The Mattachine Society’s founder was Harry Hay, who has deservedly earned a prominent place in the history of gay rights. Hay was a colorful character who waged a lifelong campaign for inclusiveness and equality. In the 1950s, that was quite a radical stance.
Harry Hay is the subject of an excellent book called The Trouble with Harry Hay: Founder of the Modern Gay Movement, written by the late historian and author Stuart Timmons.
Moreover, Hay was a communist, the tenets of which helped him organize the first “cell” of adherents – and then, during the Red Scare of the mid to late 1950s, led to his downfall within the group.
Harry Hay organized the first “cell” of the nascent gay rights organization, the Mattachine Society, in Los Angeles in 1950. (Image Credit: Imginn)
Helping him at the Mattachine Society’s inception was his partner at the time, Austrian-born designer Rudi Gernreich, best (or most notoriously) known for his invention in the mid-1960s of the first woman’s topless bathing suit. (Hay and Gernreich must have been a fun couple!)
The Mattachine Society’s goals, as stated in its Missions and Purposes, were simple yet epic in scope.
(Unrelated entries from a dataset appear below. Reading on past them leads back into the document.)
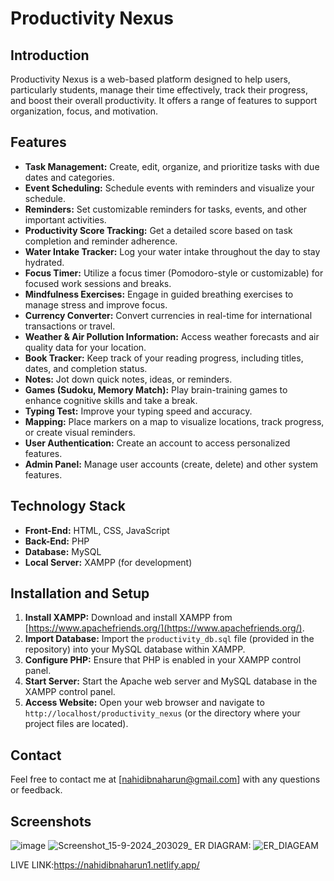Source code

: # Productivity Nexus

## Introduction

Productivity Nexus is a web-based platform designed to help users, particularly students, manage their time effectively, track their progress, and boost their overall productivity. It offers a range of features to support organization, focus, and motivation. 

## Features

* **Task Management:** Create, edit, organize, and prioritize tasks with due dates and categories.
* **Event Scheduling:** Schedule events with reminders and visualize your schedule.
* **Reminders:**  Set customizable reminders for tasks, events, and other important activities.
* **Productivity Score Tracking:** Get a detailed score based on task completion and reminder adherence.
* **Water Intake Tracker:** Log your water intake throughout the day to stay hydrated.
* **Focus Timer:** Utilize a focus timer (Pomodoro-style or customizable) for focused work sessions and breaks.
* **Mindfulness Exercises:** Engage in guided breathing exercises to manage stress and improve focus.
* **Currency Converter:**  Convert currencies in real-time for international transactions or travel.
* **Weather & Air Pollution Information:** Access weather forecasts and air quality data for your location.
* **Book Tracker:**  Keep track of your reading progress, including titles, dates, and completion status.
* **Notes:** Jot down quick notes, ideas, or reminders.
* **Games (Sudoku, Memory Match):**  Play brain-training games to enhance cognitive skills and take a break.
* **Typing Test:**  Improve your typing speed and accuracy.
* **Mapping:**  Place markers on a map to visualize locations, track progress, or create visual reminders.
* **User Authentication:** Create an account to access personalized features.
* **Admin Panel:** Manage user accounts (create, delete) and other system features.

## Technology Stack

* **Front-End:** HTML, CSS, JavaScript
* **Back-End:** PHP
* **Database:** MySQL
* **Local Server:** XAMPP (for development)

## Installation and Setup

1. **Install XAMPP:** Download and install XAMPP from [https://www.apachefriends.org/](https://www.apachefriends.org/).
2. **Import Database:**  Import the `productivity_db.sql` file (provided in the repository) into your MySQL database within XAMPP.
3. **Configure PHP:** Ensure that PHP is enabled in your XAMPP control panel.
4. **Start Server:** Start the Apache web server and MySQL database in the XAMPP control panel.
5. **Access Website:**  Open your web browser and navigate to `http://localhost/productivity_nexus` (or the directory where your project files are located).



## Contact

Feel free to contact me at [nahidibnaharun@gmail.com] with any questions or feedback.

## Screenshots

![image](https://github.com/user-attachments/assets/5cbedac1-520b-4739-9980-bf620862f37f)
![Screenshot_15-9-2024_203029_](https://github.com/user-attachments/assets/fd77d993-7250-458e-a307-1f658f68b780)
ER DIAGRAM:
![ER_DIAGEAM](https://github.com/user-attachments/assets/857b2f99-a909-440e-a5b0-cef7800d8d1d)


LIVE LINK:https://nahidibnaharun1.netlify.app/
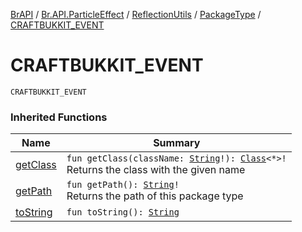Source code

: [BrAPI](../../../index.md) / [Br.API.ParticleEffect](../../index.md) / [ReflectionUtils](../index.md) / [PackageType](index.md) / [CRAFTBUKKIT_EVENT](./-c-r-a-f-t-b-u-k-k-i-t_-e-v-e-n-t.md)

# CRAFTBUKKIT_EVENT

`CRAFTBUKKIT_EVENT`

### Inherited Functions

| Name | Summary |
|---|---|
| [getClass](get-class.md) | `fun getClass(className: `[`String`](https://kotlinlang.org/api/latest/jvm/stdlib/kotlin/-string/index.html)`!): `[`Class`](https://docs.oracle.com/javase/8/docs/api/java/lang/Class.html)`<*>!`<br>Returns the class with the given name |
| [getPath](get-path.md) | `fun getPath(): `[`String`](https://kotlinlang.org/api/latest/jvm/stdlib/kotlin/-string/index.html)`!`<br>Returns the path of this package type |
| [toString](to-string.md) | `fun toString(): `[`String`](https://kotlinlang.org/api/latest/jvm/stdlib/kotlin/-string/index.html) |
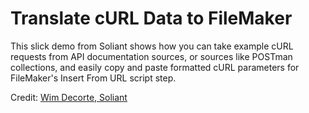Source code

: # Translate cURL Data to FileMaker
This slick demo from Soliant shows how you can take example cURL requests from API documentation sources, or sources like POSTman collections, and easily copy and paste formatted cURL parameters for FileMaker's Insert From URL script step.

Credit: [Wim Decorte, Soliant](https://www.soliantconsulting.com/blog/translating-auto-generated-curl-to-filemaker-curl/)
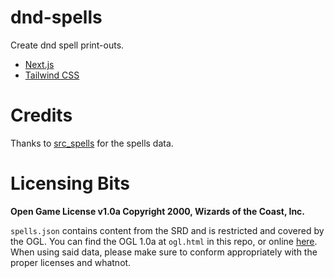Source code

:# dnd-spells
Create dnd spell print-outs.

- [Next.js](https://nextjs.org)
- [Tailwind CSS](https://tailwindcss.com)


# Credits
Thanks to [src_spells](https://github.com/vorpalhex/srd_spells) for the spells data.

# Licensing Bits
__Open Game License v1.0a Copyright 2000, Wizards of the Coast, Inc.__

`spells.json` contains content from the SRD and is restricted and covered by the OGL. You can find the OGL 1.0a at `ogl.html` in this repo, or online [here](http://www.opengamingfoundation.org/ogl.html). When using said data, please make sure to conform appropriately with the proper licenses and whatnot.
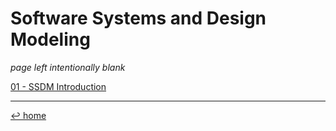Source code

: # Software Systems and Design Modeling

*page left intentionally blank*

[01 - SSDM Introduction](01%20-%20SSDM%20Intro.md)

---
[↩ home](/README.md)
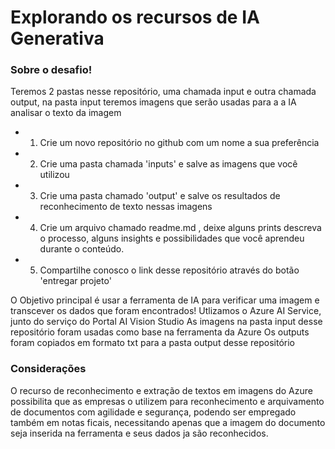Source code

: # Explorando os recursos de IA Generativa

### Sobre o desafio!
Teremos 2 pastas nesse repositório, uma chamada input e outra chamada output, na pasta input teremos imagens que serão usadas para a a IA analisar o texto da imagem

- 1. Crie um novo repositório no github com um nome a sua preferência
- 2. Crie uma pasta chamada 'inputs' e salve as imagens que você utilizou
- 3. Crie uma pasta chamado 'output' e salve os resultados de reconhecimento de texto nessas imagens
- 4. Crie um arquivo chamado readme.md , deixe alguns prints descreva o processo, alguns insights e possibilidades que você aprendeu durante o conteúdo.
- 5. Compartilhe conosco o link desse repositório através do botão 'entregar projeto'


O Objetivo principal é usar a ferramenta de IA para verificar uma imagem e transcever os dados que foram encontrados!
Utlizamos o Azure AI Service, junto do serviço do Portal AI Vision Studio
As imagens na pasta input desse repositório foram usadas como base na ferramenta da Azure
Os outputs foram copiados em formato txt para a pasta output desse repositório

### Considerações
O recurso de reconhecimento e extração de textos em imagens do Azure possibilita que as empresas o utilizem para reconhecimento e arquivamento de documentos com agilidade e segurança, podendo ser empregado também em notas ficais, necessitando apenas que a imagem do documento seja inserida na ferramenta e seus dados ja são reconhecidos.
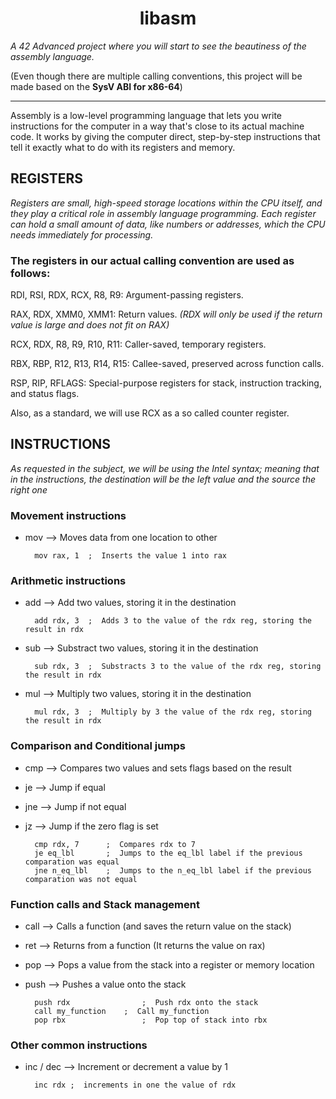 <h1 align='center'>libasm</h1>

*A 42 Advanced project where you will start to see the beautiness of the assembly language.*

(Even though there are multiple calling conventions, this project will be made based on the **SysV ABI for x86-64**)

---


Assembly is a low-level programming language that lets you write instructions for the computer in a way that's close to its actual machine code. It works by giving the computer direct, step-by-step instructions that tell it exactly what to do with its registers and memory.

## REGISTERS 
*Registers are small, high-speed storage locations within the CPU itself, and they play a critical role in assembly language programming. Each register can hold a small amount of data, like numbers or addresses, which the CPU needs immediately for processing.*

### The registers in our actual calling convention are used as follows:

RDI, RSI, RDX, RCX, R8, R9: Argument-passing registers.

RAX, RDX, XMM0, XMM1: Return values.
*(RDX will only be used if the return value is large and does not fit on RAX)*

RCX, RDX, R8, R9, R10, R11: Caller-saved, temporary registers.

RBX, RBP, R12, R13, R14, R15: Callee-saved, preserved across function calls.

RSP, RIP, RFLAGS: Special-purpose registers for stack, instruction tracking, and status flags.

Also, as a standard, we will use RCX as a so called counter register.

## INSTRUCTIONS
*As requested in the subject, we will be using the Intel syntax; meaning that in the instructions, the destination will be the left value and the source the right one*

### Movement instructions
- mov --> Moves data from one location to other

		mov rax, 1	;  Inserts the value 1 into rax

### Arithmetic instructions
- add --> Add two values, storing it in the destination

		add rdx, 3	;  Adds 3 to the value of the rdx reg, storing the result in rdx

- sub --> Substract two values, storing it in the destination

		sub rdx, 3	;  Substracts 3 to the value of the rdx reg, storing the result in rdx

- mul --> Multiply two values, storing it in the destination

		mul rdx, 3	;  Multiply by 3 the value of the rdx reg, storing the result in rdx

### Comparison and Conditional jumps
- cmp --> Compares two values and sets flags based on the result
- je --> Jump if equal
- jne --> Jump if not equal
- jz --> Jump if the zero flag is set

		cmp rdx, 7		;  Compares rdx to 7
		je eq_lbl		;  Jumps to the eq_lbl label if the previous comparation was equal
		jne n_eq_lbl	;  Jumps to the n_eq_lbl label if the previous comparation was not equal

### Function calls and Stack management

- call --> Calls a function (and saves the return value on the stack)
- ret --> Returns from a function (It returns the value on rax)
- pop --> Pops a value from the stack into a register or memory location
- push --> Pushes a value onto the stack

		push rdx				;  Push rdx onto the stack
		call my_function 	;  Call my_function
		pop rbx					;  Pop top of stack into rbx

### Other common instructions

- inc / dec --> Increment or decrement a value by 1

		inc rdx	;  increments in one the value of rdx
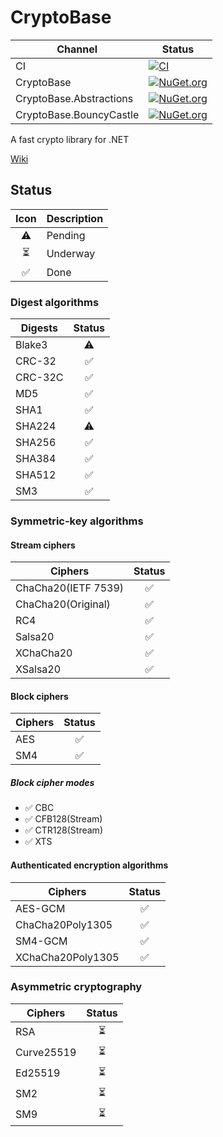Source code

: # CryptoBase
Channel | Status
-|-
CI | [![CI](https://github.com/HMBSbige/CryptoBase/workflows/CI/badge.svg)](https://github.com/HMBSbige/CryptoBase/actions)
CryptoBase | [![NuGet.org](https://img.shields.io/nuget/v/CryptoBase.svg?logo=nuget)](https://www.nuget.org/packages/CryptoBase/)
CryptoBase.Abstractions | [![NuGet.org](https://img.shields.io/nuget/v/CryptoBase.Abstractions.svg?logo=nuget)](https://www.nuget.org/packages/CryptoBase.Abstractions/)
CryptoBase.BouncyCastle | [![NuGet.org](https://img.shields.io/nuget/v/CryptoBase.BouncyCastle.svg?logo=nuget)](https://www.nuget.org/packages/CryptoBase.BouncyCastle/)

A fast crypto library for .NET

[Wiki](https://github.com/HMBSbige/CryptoBase/wiki)

## Status

| Icon | Description |
|:----:|-------------|
⚠️ | Pending
⏳ | Underway
✅ | Done

### Digest algorithms

| Digests | Status |
| ------- |:------:|
Blake3 | ⚠️ |
CRC-32 | ✅ |
CRC-32C | ✅ |
MD5 | ✅ |
SHA1 | ✅ |
SHA224 | ⚠️ |
SHA256 | ✅ |
SHA384 | ✅ |
SHA512 | ✅ |
SM3 | ✅ |

### Symmetric-key algorithms
#### Stream ciphers

| Ciphers | Status |
| ------- |:------:|
ChaCha20(IETF 7539) | ✅ |
ChaCha20(Original) | ✅ |
RC4 | ✅ |
Salsa20 | ✅ |
XChaCha20 | ✅ |
XSalsa20 | ✅ |

#### Block ciphers

| Ciphers | Status |
| ------- |:------:|
AES | ✅ |
SM4 | ✅ |

##### Block cipher modes

* ✅ CBC
* ✅ CFB128(Stream)
* ✅ CTR128(Stream)
* ✅ XTS

#### Authenticated encryption algorithms

| Ciphers | Status |
| ------- |:------:|
AES-GCM | ✅ |
ChaCha20Poly1305 | ✅ |
SM4-GCM | ✅ |
XChaCha20Poly1305 | ✅ |

### Asymmetric cryptography

| Ciphers | Status |
| ------- |:------:|
RSA | ⏳ |
Curve25519 | ⏳ |
Ed25519 | ⏳ |
SM2 | ⏳ |
SM9 | ⏳ |
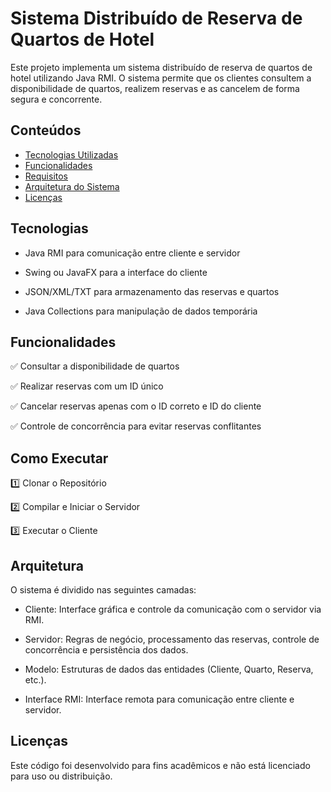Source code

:# Sistema Distribuído de Reserva de Quartos de Hotel

 Este projeto implementa um sistema distribuído de reserva de quartos de hotel utilizando Java RMI. O sistema permite que os clientes consultem a disponibilidade de quartos, realizem reservas e as cancelem de forma segura e concorrente.


## Conteúdos

- [Tecnologias Utilizadas](#Tecnologias)
- [Funcionalidades](#Funcionalidades)
- [Requisitos](#Requisitos)
- [Arquitetura do Sistema](#Arquitetura)
- [Licenças](#Licenças)

## Tecnologias

- Java RMI para comunicação entre cliente e servidor

- Swing ou JavaFX para a interface do cliente

- JSON/XML/TXT para armazenamento das reservas e quartos

- Java Collections para manipulação de dados temporária

## Funcionalidades
✅ Consultar a disponibilidade de quartos

✅ Realizar reservas com um ID único

✅ Cancelar reservas apenas com o ID correto e ID do cliente

✅ Controle de concorrência para evitar reservas conflitantes

## Como Executar

1️⃣ Clonar o Repositório

2️⃣ Compilar e Iniciar o Servidor

3️⃣ Executar o Cliente

## Arquitetura

O sistema é dividido nas seguintes camadas:

- Cliente: Interface gráfica e controle da comunicação com o servidor via RMI.

- Servidor: Regras de negócio, processamento das reservas, controle de concorrência e persistência dos dados.

- Modelo: Estruturas de dados das entidades (Cliente, Quarto, Reserva, etc.).

- Interface RMI: Interface remota para comunicação entre cliente e servidor.

## Licenças
Este código foi desenvolvido para fins acadêmicos e não está licenciado para uso ou distribuição.
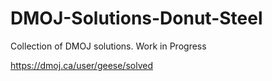 # DMOJ-Solutions-Donut-Steel
Collection of DMOJ solutions. Work in Progress

https://dmoj.ca/user/geese/solved
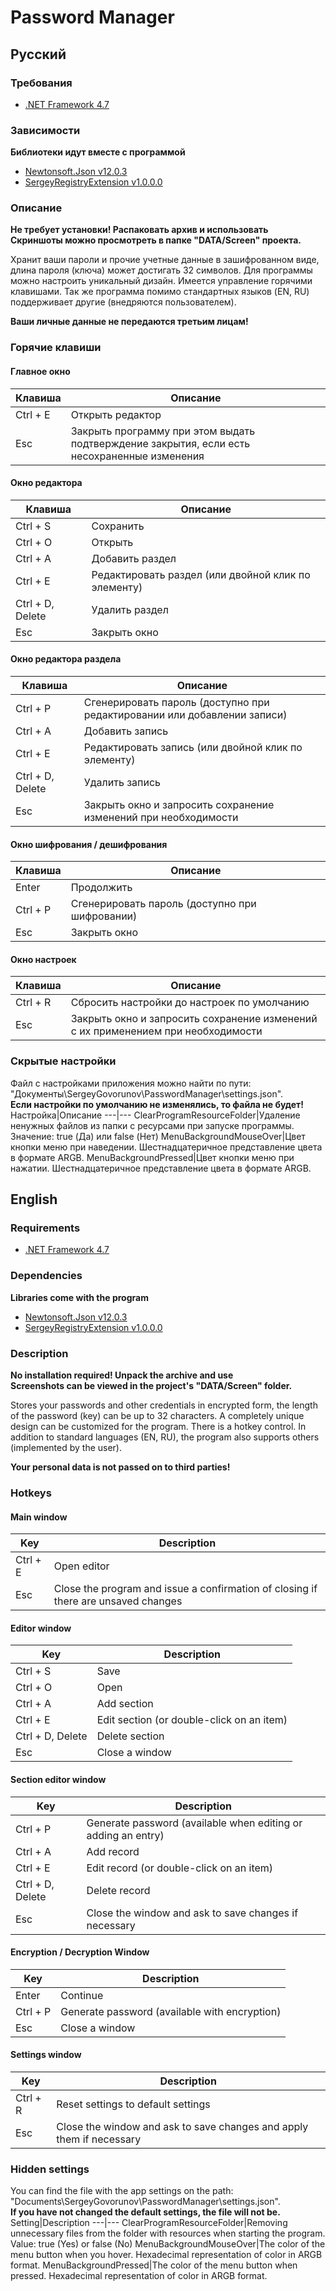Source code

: # Password Manager
## Русский
### Требования
-  [.NET Framework 4.7](https://www.microsoft.com/ru-RU/download/details.aspx?id=55167)
### Зависимости
**Библиотеки идут вместе с программой**
-  [Newtonsoft.Json v12.0.3](https://www.nuget.org/packages/Newtonsoft.Json/)
-  [SergeyRegistryExtension v1.0.0.0](https://github.com/Hlebushek2020/SergeyRegistryExtension)
### Описание
**Не требует установки! Распаковать архив и использовать**  
**Скриншоты можно просмотреть в папке "DATA/Screen" проекта.**

Хранит ваши пароли и прочие учетные данные в зашифрованном виде, длина пароля (ключа) может достигать 32 символов. Для программы можно настроить уникальный дизайн. Имеется управление горячими клавишами. Так же программа помимо стандартных языков (EN, RU) поддерживает другие (внедряются пользователем).

**Ваши личные данные не передаются третьим лицам!**
### Горячие клавиши
#### Главное окно
Клавиша|Описание
---|---
Ctrl + E|Открыть редактор
Esc|Закрыть программу при этом выдать подтверждение закрытия, если есть несохраненные изменения
#### Окно редактора
Клавиша|Описание
---|---
Ctrl + S|Сохранить
Ctrl + O|Открыть
Ctrl + A|Добавить раздел
Ctrl + E|Редактировать раздел (или двойной клик по элементу)
Ctrl + D, Delete|Удалить раздел
Esc|Закрыть окно
#### Окно редактора раздела
Клавиша|Описание
---|---
Ctrl + P|Сгенерировать пароль (доступно при редактировании или добавлении записи)
Ctrl + A|Добавить запись
Ctrl + E|Редактировать запись (или двойной клик по элементу)
Ctrl + D, Delete|Удалить запись
Esc|Закрыть окно и запросить сохранение изменений при необходимости
#### Окно шифрования / дешифрования
Клавиша|Описание
---|---
Enter|Продолжить
Ctrl + P|Сгенерировать пароль (доступно при шифровании)
Esc|Закрыть окно
#### Окно настроек
Клавиша|Описание
---|---
Ctrl + R|Сбросить настройки до настроек по умолчанию
Esc|Закрыть окно и запросить сохранение изменений с их применением при необходимости
### Скрытые настройки
Файл с настройками приложения можно найти по пути: "Документы\SergeyGovorunov\PasswordManager\settings.json".  
**Если настройки по умолчанию не изменялись, то файла не будет!**
Настройка|Описание
---|---
ClearProgramResourceFolder|Удаление ненужных файлов из папки с ресурсами при запуске программы. Значение: true (Да) или false (Нет)
MenuBackgroundMouseOver|Цвет кнопки меню при наведении. Шестнадцатеричное представление цвета в формате ARGB.
MenuBackgroundPressed|Цвет кнопки меню при нажатии. Шестнадцатеричное представление цвета в формате ARGB.


## English
### Requirements
-  [.NET Framework 4.7](https://www.microsoft.com/ru-RU/download/details.aspx?id=55167)
### Dependencies
**Libraries come with the program**
-  [Newtonsoft.Json v12.0.3](https://www.nuget.org/packages/Newtonsoft.Json/)
-  [SergeyRegistryExtension v1.0.0.0](https://github.com/Hlebushek2020/SergeyRegistryExtension)
### Description
**No installation required! Unpack the archive and use**  
**Screenshots can be viewed in the project's "DATA/Screen" folder.**

Stores your passwords and other credentials in encrypted form, the length of the password (key) can be up to 32 characters. A completely unique design can be customized for the program. There is a hotkey control. In addition to standard languages (EN, RU), the program also supports others (implemented by the user).

**Your personal data is not passed on to third parties!**
### Hotkeys
#### Main window
Key|Description
---|---
Ctrl + E|Open editor
Esc|Close the program and issue a confirmation of closing if there are unsaved changes
#### Editor window
Key|Description
---|---
Ctrl + S|Save
Ctrl + O|Open
Ctrl + A|Add section
Ctrl + E|Edit section (or double-click on an item)
Ctrl + D, Delete|Delete section
Esc|Close a window
#### Section editor window
Key|Description
---|---
Ctrl + P|Generate password (available when editing or adding an entry)
Ctrl + A|Add record
Ctrl + E|Edit record (or double-click on an item)
Ctrl + D, Delete|Delete record
Esc|Close the window and ask to save changes if necessary
#### Encryption / Decryption Window
Key|Description
---|---
Enter|Continue
Ctrl + P|Generate password (available with encryption)
Esc|Close a window
#### Settings window
Key|Description
---|---
Ctrl + R|Reset settings to default settings
Esc|Close the window and ask to save changes and apply them if necessary
### Hidden settings
You can find the file with the app settings on the path: "Documents\SergeyGovorunov\PasswordManager\settings.json".  
**If you have not changed the default settings, the file will not be.**
Setting|Description
---|---
ClearProgramResourceFolder|Removing unnecessary files from the folder with resources when starting the program. Value: true (Yes) or false (No)
MenuBackgroundMouseOver|The color of the menu button when you hover. Hexadecimal representation of color in ARGB format.
MenuBackgroundPressed|The color of the menu button when pressed. Hexadecimal representation of color in ARGB format.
The three major aims were, in brief:
- To unify homosexuals isolated from their own kind and create a “feeling of belonging”;
- To educate homosexuals and heterosexuals toward the acceptance of an ethical homosexual culture paralleling the cultures of the African American, Latino, and Jewish peoples; and
- To lead the more socially conscious homosexual to provide guidance to the whole mass of the homosexual population.
As the organization grew in number and reputation, groups sprang up in other cities, including San Francisco, New York City, Chicago, and Washington, D.C. And a “sister” organization was founded, composed of like-minded lesbians and called the “Daughters of Bilitis.” (Bilitis is a fictional character, a supposed contemporary of the Greek poet Sappho who also wrote love poetry addressed to women.)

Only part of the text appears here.